Fernando Batista, assim como Letícia, também considera que a ideia de cobrança de mensalidade em instituições públicas de ensino superior é complicada. “Parte-se de um diagnóstico equivocado de que estudantes dessas instituições são ricos e privilegiados.” Batista atesta que boa parte dos estudantes em instituições públicas são de classe média-baixa e baixa. Em seu artigo, ele aponta que 50,4% dos estudantes de universidades federais possuem renda familiar de até três salários mínimos, segundo dados de 2014 da IV Pesquisa do Perfil Socioeconômico e Cultural dos Estudantes de Graduação das IFES. “Esses estudantes, portanto, não teriam a menor condição de pagar uma mensalidade”, afirma.

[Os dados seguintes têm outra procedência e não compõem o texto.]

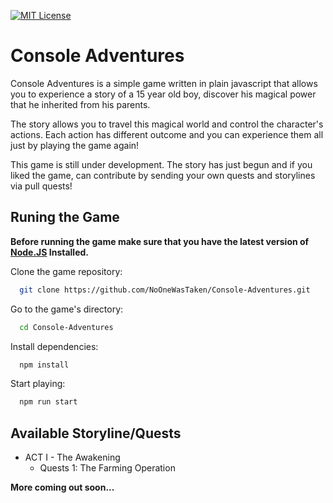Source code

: [![MIT License](https://shields.io/badge/license-MIT-%23373737?style=flat)](https://github.com/NoOneWasTaken/Console-Adventures/blob/main/LICENSE)


# Console Adventures

Console Adventures is a simple game written in plain javascript that allows you to experience a story of a 15 year old boy, discover his magical power that he inherited from his parents.

The story allows you to travel this magical world and control the character's actions. Each action has different outcome and you can experience them all just by playing the game again!

This game is still under development. The story has just begun and if you liked the game, can contribute by sending your own quests and storylines via pull quests!

## Runing the Game

**Before running the game make sure that you have the latest version of [Node.JS](https://nodejs.org/en/) Installed.**

Clone the game repository:

```bash
  git clone https://github.com/NoOneWasTaken/Console-Adventures.git
```

Go to the game's directory:

```bash
  cd Console-Adventures
```

Install dependencies:

```bash
  npm install
```

Start playing:

```bash
  npm run start
```


## Available Storyline/Quests

- ACT I - The Awakening
    - Quests 1: The Farming Operation


**More coming out soon...**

Mesmo que a proposta de cobrança de mensalidade se aplique para parcelas mais ricas dos estudantes, como proposto pelo então senador Marcelo Crivella na PL-782, de 2015, Batista explica que a medida traria baixo impacto no orçamento das universidades públicas. Segundo o ele, o recurso renderia um montante de 3 a 5% do atual orçamento. “A cobrança é equivocada porque ou expulsaria uma parcela considerável dos alunos ou não resolveria o problema do financiamento do ensino superior brasileiro.”
A estudante de Engenharia Civil da UFMG, Anna Júlia Milanez, acredita que as mensalidades poderiam ser positivas, desde que direcionadas para quem possa pagar. Para ela, a proposta é interessante pois a arrecadação poderia ser convertida em investimento na própria universidade. Porém, também considera que a medida poderia causar evasão por parte dos estudantes. De acordo com o projeto de Crivella, ela se enquadraria no grupo de estudantes de menor renda e, portanto, não precisaria pagar as mensalidades.

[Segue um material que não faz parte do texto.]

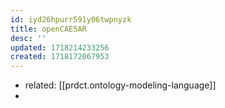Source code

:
 ```yaml
---
id: iyd26hpurr591y06twpnyzk
title: openCAESAR
desc: ''
updated: 1718214233256
created: 1718172067953
---
```


- related: [[prdct.ontology-modeling-language]]
- 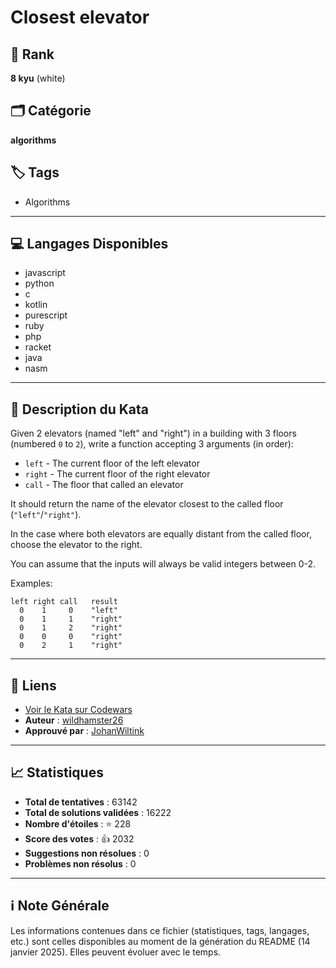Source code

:# Closest elevator

## 🏅 Rank
**8 kyu** (white)

## 🗂️ Catégorie
**algorithms**

## 🏷️ Tags
- Algorithms

---

## 💻 Langages Disponibles
- javascript
- python
- c
- kotlin
- purescript
- ruby
- php
- racket
- java
- nasm

---

## 📜 Description du Kata

Given 2 elevators (named "left" and "right") in a building with 3 floors (numbered `0` to `2`), write a function accepting 3 arguments (in order):

- `left` - The current floor of the left elevator
- `right` - The current floor of the right elevator
- `call` -  The floor that called an elevator

It should return the name of the elevator closest to the called floor (`"left"`/`"right"`).

In the case where both elevators are equally distant from the called floor, choose the elevator to the right.

You can assume that the inputs will always be valid integers between 0-2.

Examples:

```
left right call   result
  0    1     0    "left"
  0    1     1    "right"
  0    1     2    "right"
  0    0     0    "right"
  0    2     1    "right"
```


---

## 🔗 Liens
- [Voir le Kata sur Codewars](https://www.codewars.com/kata/5c374b346a5d0f77af500a5a)
- **Auteur** : [wildhamster26](https://www.codewars.com/users/wildhamster26)
- **Approuvé par** : [JohanWiltink](https://www.codewars.com/users/JohanWiltink)

---

## 📈 Statistiques
- **Total de tentatives** : 63142
- **Total de solutions validées** : 16222
- **Nombre d'étoiles** : ⭐ 228
- **Score des votes** : 👍 2032
- **Suggestions non résolues** : 0
- **Problèmes non résolus** : 0

---

## ℹ️ Note Générale
Les informations contenues dans ce fichier (statistiques, tags, langages, etc.) sont celles disponibles au moment de la génération du README (14 janvier 2025). Elles peuvent évoluer avec le temps.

Daniel Duque considera que há outras formas de cobrança de mensalidade viáveis à realidade brasileira: “existe o modelo australiano, em que a cobrança ocorre apenas após o aluno se formar e ganhar um certo nível de renda”. Já Fernando Batista contesta a real efetividade a esse modelo em relação ao orçamento das universidades.

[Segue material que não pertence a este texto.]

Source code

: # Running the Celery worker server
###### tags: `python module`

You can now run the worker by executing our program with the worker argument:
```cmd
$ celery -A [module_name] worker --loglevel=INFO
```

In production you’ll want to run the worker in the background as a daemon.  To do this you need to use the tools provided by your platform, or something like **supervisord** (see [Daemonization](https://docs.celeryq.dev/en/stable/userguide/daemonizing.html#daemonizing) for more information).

Batista também afirma que os modelos de mensalidade e anuidade estão “longe de ser inequívocos”. Ele cita o modelo estadunidense, o qual trouxe problemas de endividamento por parte de diversos alunos. Também explica a necessidade de se analisar os modelos internacionais com cuidado, considerando as peculiaridades do Brasil para novas possibilidades. Para ele, a questão é: “temos que pensar que o financiamento do ensino, da pesquisa e da extensão numa universidade pública devem ser entendidos como investimento, e não gasto. O desenvolvimento de uma nação não se dá sem o fomento da produção do ensino, da pesquisa e extensão de forma independente”.
Nesse aspecto, Letícia compartilha da visão do especialista. “A faculdade pública está aí exatamente para cumprir esse espaço de incluir a população na educação, que já é um setor deixado de lado entre as nossas prioridades.”